Share Repurchase Programs
On May 3, 2018, the Company’s Board of Directors terminated its prior share repurchase program and authorized a new program (the “2018 Share Repurchase Program”) that permitted the Company to repurchase up to $200.0 million of its outstanding Common Stock through May 3, 2019, as market conditions warranted. On May 6, 2019, the Company’s Board of Directors authorized a new share repurchase program (the “2019 Share Repurchase Program”) that permits the Company to repurchase up to $200.0 million of its outstanding Common Stock through May 6, 2022. Under the share repurchase programs, repurchases can be made through open market purchases, privately negotiated transactions, structured or derivative transactions, including accelerated stock repurchase transactions, or other methods of acquiring shares in accordance with applicable securities laws and other legal requirements. The share repurchase programs do not obligate the Company to make any repurchases at a specific time or in a specific situation and repurchases are influenced by prevailing market conditions, the trading price of the Common Stock, the Company’s financial performance and other conditions. Shares of Common Stock repurchased by the Company under the share repurchase programs, if any, will be returned to the status of authorized but unissued shares of Common Stock.

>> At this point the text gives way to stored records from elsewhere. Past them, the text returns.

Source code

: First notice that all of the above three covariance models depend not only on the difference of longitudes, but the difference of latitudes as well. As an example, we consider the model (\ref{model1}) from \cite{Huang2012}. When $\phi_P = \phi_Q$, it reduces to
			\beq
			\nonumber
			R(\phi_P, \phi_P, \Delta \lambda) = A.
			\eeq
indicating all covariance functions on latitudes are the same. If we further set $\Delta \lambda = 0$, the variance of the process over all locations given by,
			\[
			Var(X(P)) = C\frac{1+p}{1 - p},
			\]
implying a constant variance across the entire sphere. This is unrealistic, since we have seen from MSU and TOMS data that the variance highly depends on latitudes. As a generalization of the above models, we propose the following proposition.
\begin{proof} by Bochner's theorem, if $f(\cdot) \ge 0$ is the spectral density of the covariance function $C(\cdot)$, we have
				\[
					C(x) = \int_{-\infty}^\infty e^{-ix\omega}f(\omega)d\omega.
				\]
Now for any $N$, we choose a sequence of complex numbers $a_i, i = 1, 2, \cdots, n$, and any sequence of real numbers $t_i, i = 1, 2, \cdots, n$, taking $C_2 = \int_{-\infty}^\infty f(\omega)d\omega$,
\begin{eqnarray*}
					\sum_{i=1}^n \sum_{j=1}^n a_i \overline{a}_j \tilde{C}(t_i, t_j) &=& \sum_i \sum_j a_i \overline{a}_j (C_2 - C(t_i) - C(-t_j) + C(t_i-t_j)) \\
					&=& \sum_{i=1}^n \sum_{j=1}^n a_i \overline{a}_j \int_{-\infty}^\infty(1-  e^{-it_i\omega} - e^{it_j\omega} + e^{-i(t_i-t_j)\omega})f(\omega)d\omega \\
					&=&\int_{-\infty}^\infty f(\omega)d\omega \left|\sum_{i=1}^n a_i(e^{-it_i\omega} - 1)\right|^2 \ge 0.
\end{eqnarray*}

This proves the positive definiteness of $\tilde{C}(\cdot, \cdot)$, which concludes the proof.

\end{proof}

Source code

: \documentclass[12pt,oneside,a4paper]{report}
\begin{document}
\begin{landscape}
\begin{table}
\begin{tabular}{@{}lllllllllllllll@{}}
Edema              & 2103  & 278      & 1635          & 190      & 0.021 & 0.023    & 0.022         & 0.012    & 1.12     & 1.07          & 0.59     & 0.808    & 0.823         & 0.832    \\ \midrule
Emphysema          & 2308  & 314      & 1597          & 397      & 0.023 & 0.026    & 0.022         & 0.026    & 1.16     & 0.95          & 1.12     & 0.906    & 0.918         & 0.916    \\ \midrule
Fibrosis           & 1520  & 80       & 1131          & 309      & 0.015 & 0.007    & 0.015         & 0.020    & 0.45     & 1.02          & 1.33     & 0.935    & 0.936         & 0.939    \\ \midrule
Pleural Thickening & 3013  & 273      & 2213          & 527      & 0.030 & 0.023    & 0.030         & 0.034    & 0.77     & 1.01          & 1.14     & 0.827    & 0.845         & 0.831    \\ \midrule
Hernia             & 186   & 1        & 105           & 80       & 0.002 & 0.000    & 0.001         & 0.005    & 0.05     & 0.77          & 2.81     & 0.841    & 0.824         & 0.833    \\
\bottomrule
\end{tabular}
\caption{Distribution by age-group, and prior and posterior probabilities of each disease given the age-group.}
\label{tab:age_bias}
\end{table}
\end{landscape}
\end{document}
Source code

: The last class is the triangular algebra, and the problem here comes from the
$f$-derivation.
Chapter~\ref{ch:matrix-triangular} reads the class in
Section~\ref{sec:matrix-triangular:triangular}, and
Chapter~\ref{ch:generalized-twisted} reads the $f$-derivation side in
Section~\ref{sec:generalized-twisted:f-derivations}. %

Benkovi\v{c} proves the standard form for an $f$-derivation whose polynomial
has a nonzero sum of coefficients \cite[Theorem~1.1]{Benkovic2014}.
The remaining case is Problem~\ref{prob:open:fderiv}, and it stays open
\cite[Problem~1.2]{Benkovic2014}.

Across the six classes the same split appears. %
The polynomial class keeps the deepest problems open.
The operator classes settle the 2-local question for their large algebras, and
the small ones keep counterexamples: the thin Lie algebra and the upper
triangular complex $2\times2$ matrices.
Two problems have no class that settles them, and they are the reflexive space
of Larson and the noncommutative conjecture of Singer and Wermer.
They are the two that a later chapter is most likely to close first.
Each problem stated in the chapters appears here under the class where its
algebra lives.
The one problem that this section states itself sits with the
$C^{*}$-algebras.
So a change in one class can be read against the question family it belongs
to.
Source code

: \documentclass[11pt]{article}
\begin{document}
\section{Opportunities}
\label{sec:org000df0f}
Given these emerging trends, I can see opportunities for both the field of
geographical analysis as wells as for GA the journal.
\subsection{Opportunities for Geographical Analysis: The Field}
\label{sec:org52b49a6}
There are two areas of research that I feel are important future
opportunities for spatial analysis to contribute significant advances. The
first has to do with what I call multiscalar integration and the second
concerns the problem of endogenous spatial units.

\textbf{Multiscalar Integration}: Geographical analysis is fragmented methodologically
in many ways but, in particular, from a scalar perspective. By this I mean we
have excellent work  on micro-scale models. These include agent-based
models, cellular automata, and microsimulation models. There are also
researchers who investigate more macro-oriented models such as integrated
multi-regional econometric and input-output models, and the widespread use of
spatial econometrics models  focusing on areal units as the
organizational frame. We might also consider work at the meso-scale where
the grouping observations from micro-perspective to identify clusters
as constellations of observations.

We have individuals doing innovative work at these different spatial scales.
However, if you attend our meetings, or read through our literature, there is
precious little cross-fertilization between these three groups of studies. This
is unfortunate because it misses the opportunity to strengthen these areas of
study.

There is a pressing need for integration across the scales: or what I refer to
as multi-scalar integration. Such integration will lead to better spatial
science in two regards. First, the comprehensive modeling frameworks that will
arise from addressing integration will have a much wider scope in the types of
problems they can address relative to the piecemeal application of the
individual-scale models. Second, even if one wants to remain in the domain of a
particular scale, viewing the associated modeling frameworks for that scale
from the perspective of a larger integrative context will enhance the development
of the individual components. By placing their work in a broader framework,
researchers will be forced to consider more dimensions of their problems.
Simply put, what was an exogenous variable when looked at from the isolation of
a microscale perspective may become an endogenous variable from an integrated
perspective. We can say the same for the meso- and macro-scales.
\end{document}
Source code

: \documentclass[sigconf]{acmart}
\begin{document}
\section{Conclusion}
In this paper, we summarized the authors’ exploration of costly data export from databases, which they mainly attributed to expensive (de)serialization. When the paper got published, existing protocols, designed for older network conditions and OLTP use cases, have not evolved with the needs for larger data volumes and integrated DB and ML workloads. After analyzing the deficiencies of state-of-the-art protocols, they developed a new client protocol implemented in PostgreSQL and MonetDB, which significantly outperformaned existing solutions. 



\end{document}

There were no share repurchases under the 2018 Share Repurchase Program or 2019 Share Repurchase Program during the year ended December 31, 2019. As of December 31, 2019, the Company had $200.0 million available for share repurchases under the 2019 Share Repurchase Program. During the year ended December 31, 2018, the Company repurchased 0.8 million shares of Common Stock in multiple open market transactions, at a weighted average share price of $6.95 for an aggregate purchase price of $5.6 million under the 2018 Share Repurchase Program.